Character X makes Company $10 a year
The first year Company makes $8 Creator makes $2 (ratio changes every year for 10 years)
Creator leaves the first year he works at Company.  Creator can buy Character X for $8 or Company can buy it for $30.  If neither the Creator or Company want to buy Character X then Creator makes $2 a year until creator dies.

  The system is weighted towards creative but allows the business to make money.  The creator, if they're lucky, might only be around professionally another 30-50 years.  The company has the goal of being around over the infinite horizon so they will eventually make that money back by using the character, the creator needs either the money or the character rights while they are still alive.  Of course, if you're a company man, then you eventually get all the money your character makes as a reward for sticking it out.  Finally make deals for the people or estates of the people who have already created your legacy characters.  Keep them happy too, lawsuits are bad press.  Suing people for their own hard work, no matter how logical it may seem, makes you look like a villain and nobody like to buy things from villains.
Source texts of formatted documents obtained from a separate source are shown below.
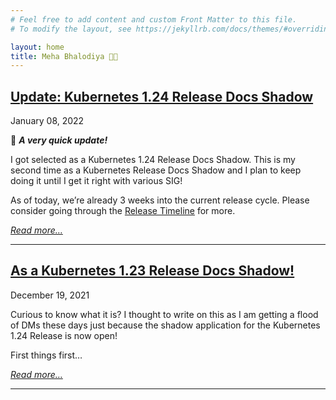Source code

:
 ```yaml
---
# Feel free to add content and custom Front Matter to this file.
# To modify the layout, see https://jekyllrb.com/docs/themes/#overriding-theme-defaults

layout: home
title: Meha Bhalodiya 👋🏻
---
```



## [Update: Kubernetes 1.24 Release Docs Shadow]( /upstream-contribution/2022/01/08/update.html)

January 08, 2022

📝 **_A very quick update!_**

I got selected as a Kubernetes 1.24 Release Docs Shadow. This is my second time as a Kubernetes Release Docs Shadow and I plan to keep doing it until I get it right with various SIG!

As of today, we’re already 3 weeks into the current release cycle. Please consider going through the [Release Timeline](https://www.kubernetes.dev/resources/release/) for more.


_[Read more…](_posts/2022-01-08-update.md)_

* * *

## [As a Kubernetes 1.23 Release Docs Shadow!]( /upstream-contribution/2021/12/19/notes.html)

December 19, 2021 

Curious to know what it is?
I thought to write on this as I am getting a flood of DMs these days just because the shadow application for the Kubernetes 1.24 Release is now open! 

First things first…

_[Read more…](_posts/2021-12-19-notes.md)_

* * *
  If you want something to last forever you need to manage wear.  I learned that in watchmaking.  You can keep entropy at bay for a long, long, long time as long as you manage wear.  That includes replacing worn things or changing how a thing wears via adjustments.  The problem is you won't see a ton of money upfront managing wear.  You make more money selling people a new watch but people can only own so many watches.  It's better to pull a little bit of money here and there fixing the one watch they own rather then them buying a second watch and not able to afford repairs.  You can make the money once or you can make less money multiple times.  However with comic characters being such huge money right now even if you lost half your profit to creators and 'advertising' (such as your TV show or actors) you'd still be making pretty good money.  If you want it to last though you need to keep your audience and your creative team fresh.  You can't burn them out on title after title, event after event, thing after thing.  That's obvious just in the time since Marvel has been around.  They have already burned out Punisher, Wolverine and Deadpool in just the short time those characters have been around.  You have to let your audience cool on someone, start to miss them and then bring them back.  Avengers movies do huge numbers because you only see something like that once every 3 years.  If you put the same Avengers movie out every year people would stop seeing those as well.  You spread the characters and the genres around then bring those hands together occasionally to deliver something unique.
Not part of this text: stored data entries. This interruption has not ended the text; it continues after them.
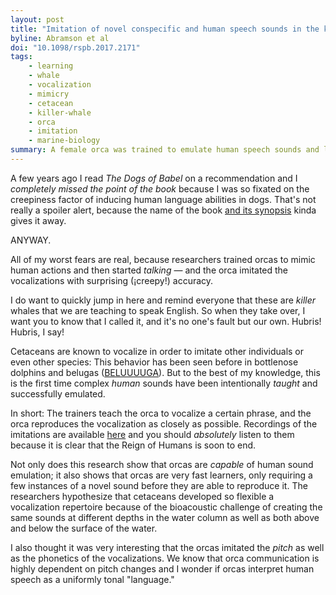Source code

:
 ```yaml
---
layout: post
title: "Imitation of novel conspecific and human speech sounds in the killer whale (Orcinus orca)"
byline: Abramson et al
doi: "10.1098/rspb.2017.2171"
tags:
    - learning
    - whale
    - vocalization
    - mimicry
    - cetacean
    - killer-whale
    - orca
    - imitation
    - marine-biology
summary: A female orca was trained to emulate human speech sounds and learned the skillset very quickly, suggesting that cetaceans have a highly developed vocal imitation ability.
---
```


A few years ago I read _The Dogs of Babel_ on a recommendation and I _completely missed the point of the book_ because I was so fixated on the creepiness factor of inducing human language abilities in dogs. That's not really a spoiler alert, because the name of the book [and its synopsis](https://www.goodreads.com/book/show/89691.The_Dogs_of_Babel) kinda gives it away.

ANYWAY.

All of my worst fears are real, because researchers trained orcas to mimic human actions and then started _talking_ — and the orca imitated the vocalizations with surprising (¡creepy!) accuracy.

I do want to quickly jump in here and remind everyone that these are _killer_ whales that we are teaching to speak English. So when they take over, I want you to know that I called it, and it's no one's fault but our own. Hubris! Hubris, I say!

Cetaceans are known to vocalize in order to imitate other individuals or even other species: This behavior has been seen before in bottlenose dolphins and belugas ([BELUUUUGA](https://www.youtube.com/watch?v=0uuCNAwXGaQ)). But to the best of my knowledge, this is the first time complex _human_ sounds have been intentionally _taught_ and successfully emulated.

In short: The trainers teach the orca to vocalize a certain phrase, and the orca reproduces the vocalization as closely as possible. Recordings of the imitations are available [here](https://figshare.com/collections/Supplementary_material_from_Imitation_of_novel_conspecific_and_human_speech_sounds_in_the_killer_whale_i_Orcinus_orca_i_/3982647) and you should _absolutely_ listen to them because it is clear that the Reign of Humans is soon to end.

Not only does this research show that orcas are _capable_ of human sound emulation; it also shows that orcas are very fast learners, only requiring a few instances of a novel sound before they are able to reproduce it. The researchers hypothesize that cetaceans developed so flexible a vocalization repertoire because of the bioacoustic challenge of creating the same sounds at different depths in the water column as well as both above and below the surface of the water.

I also thought it was very interesting that the orcas imitated the _pitch_ as well as the phonetics of the vocalizations. We know that orca communication is highly dependent on pitch changes and I wonder if orcas interpret human speech as a uniformly tonal "language."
  The way they've divided up the movies into 'Phases' is good, each Phase a story arc possibly every 3 phases building up a major 2 part movie that ties the set together.  That's good, that's a plan and it leads to better movies than "People like this character, make character movie!" followed by "People don't like character, cease character movie!" which is then followed by "People like character again, restart character movie!" and you end up like Spider-Man with 3 reboots in 10 years or Batman with a reboot 3 years after the last movie in your reboot.  That's ridiculous and if I have to see either origin story again I'm going to put a gun in my mouth.